Friday, August 04, 2017

The End

Twenty-two years ago I was sitting in a the living room of a little two-story house in the town of Waukegan. It was actually about a few months later than it is today, as I write, but it's close enough. I was young, the world was shiny and new, I was living with four girls, two of which were very difficult to understand (and why they were there would forever be a mystery). I hit it off with one of the others, we seemed to have the same weirdness about us.

Still though, young, alone, on my own for the first time, part of my was desperate to fit in. So when one of the stranger housemates came in and started ranting about this "odd boy" at the bookstore, I was curious. What would be so strange to such a girl? Who would this strange person be?

That was the night I met the boy.

Two drawn out years later, almost to the day I write this, we started what would be a roughly twenty year relationship. And that relationship went, as so many do, through ups and down, times of intensity of love that I cannot really put into words, moments of abandon and absence, moments of doubt. We were, for lack of a better word, children when we met. We grew together in good ways, and in ways that with pure honesty, made us both the people we are today. Without each other I don't think either of us would have gotten very far, we needed each other for a very long time, and we saved each other in our own ways.

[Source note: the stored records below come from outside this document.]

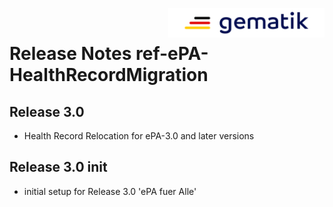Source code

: <img align="right" width="250" height="47" src="images/Gematik_Logo_Flag_With_Background.png"/> <br/>    
 
# Release Notes ref-ePA-HealthRecordMigration
## Release 3.0
- Health Record Relocation for ePA-3.0 and later versions
## Release 3.0 init
- initial setup for Release 3.0 'ePA fuer Alle'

We parted ways, knowingly, agreeably, and with love; both moving in our own direction and trying to separate in a way that was true to who we were and our feelings. The final pieces were moving my things from a house to storage locker. The last piece, would be the key. I waited all day for him to show up with that key, he knew my schedule, knew I had evening plans. I realized as I waited it had been more than year since I'd last seen him, and I wondered if in the end the key would not just get left somewhere for me to find and perhaps I would not, in fact, see him again.

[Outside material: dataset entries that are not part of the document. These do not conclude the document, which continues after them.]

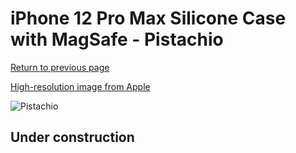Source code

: # iPhone 12 Pro Max Silicone Case with MagSafe - Pistachio

[Return to previous page](/iphone_12)

[High-resolution image from Apple](https://store.storeimages.cdn-apple.com/8756/as-images.apple.com/is/MK053?wid=4500&hei=4500&fmt=png)

<div style="width: 512px"><img src="/almost_uncompressed/MK053.webp" alt="Pistachio"></div>

## Under construction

I gave up and put the dogs in the harnesses for a walk so I could put them in crates and go on my date. I threw open the door without looking out, the dogs rushing ahead of me.

He was on the steps.

An awkward wave. The dogs attacked the stranger demanding love and he couldn't help but to give it, while moving to put a key that was the end of our entanglement somewhere. The shock had robbed me of words for a moment but finally I managed to say hello.

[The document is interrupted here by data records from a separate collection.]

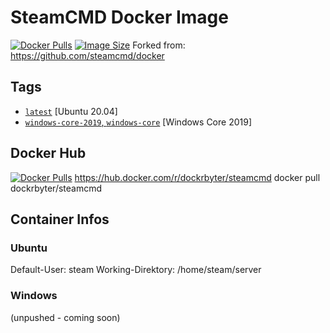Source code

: # SteamCMD Docker Image
[![Docker Pulls](https://img.shields.io/docker/pulls/dockrbyter/steamcmd.svg)](https://hub.docker.com/r/dockrbyter/steamcmd)
[![Image Size](https://img.shields.io/docker/image-size/dockrbyter/steamcmd.svg)](https://hub.docker.com/r/dockrbyter/steamcmd)
Forked from: https://github.com/steamcmd/docker

## Tags
*   [`latest`](dockerfiles/ubuntu-20/Dockerfile) [Ubuntu 20.04]
*   [`windows-core-2019`, `windows-core`](dockerfiles/windows-core-2019/Dockerfile) [Windows Core 2019]

## Docker Hub
[![Docker Pulls](https://img.shields.io/docker/pulls/dockrbyter/steamcmd.svg)](https://hub.docker.com/r/dockrbyter/steamcmd)
https://hub.docker.com/r/dockrbyter/steamcmd
docker pull dockrbyter/steamcmd

## Container Infos
### Ubuntu
Default-User: steam
Working-Direktory: /home/steam/server

### Windows
(unpushed - coming soon)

"Come take a walk with us, then?"

"Okay."

We walked around the block and talked, the way old loves talk. Muscle memory was strong and my hand kept itching to reach out and take his, to feel that connection we had for so long, to talk as we walked the dogs, the way we always talked when we walked the dogs, talking with someone who had been my best friend since I was eighteen. Talking to someone that in my bones I still love. We walked and talked, laughed at the silliness of young puppies, shared our personal success and caught up about a year spent apart, so many things missed, so much having happened. Comfortable.

Together.

Back on the porch I took up the key and the spell was broken. I said goodbye without crying and took the dogs in the house, managing to get them unhooked before I partially collapsed.

It felt like dying.

It felt like the end of the world.

It was only just the final end of us.

Twenty years ago, to almost the day, he came to my apartment and made me bread. He made sure I had food, helped unpack my apartment after a surgery that saved my life. He kept my place clean and slept on the floor at night, in case I needed anything.

I loved him so strongly then. This has always been my problem. I never stop loving people once I start. All those loves, have been forever loves, and each and every name I have ever added to my heart, no matter what the parting, I still care deeply for: even when they have ended with me.

There was no drama yesterday. Just a walk around the block with young puppies, two people who looked for all the world like an old married couple laughing and talking as they walked bouncing dogs down the streets of Chicago. Their hands close but never touching, as if something was just out of reach.

A story in the middle to those watching.

A story at the end to those walking.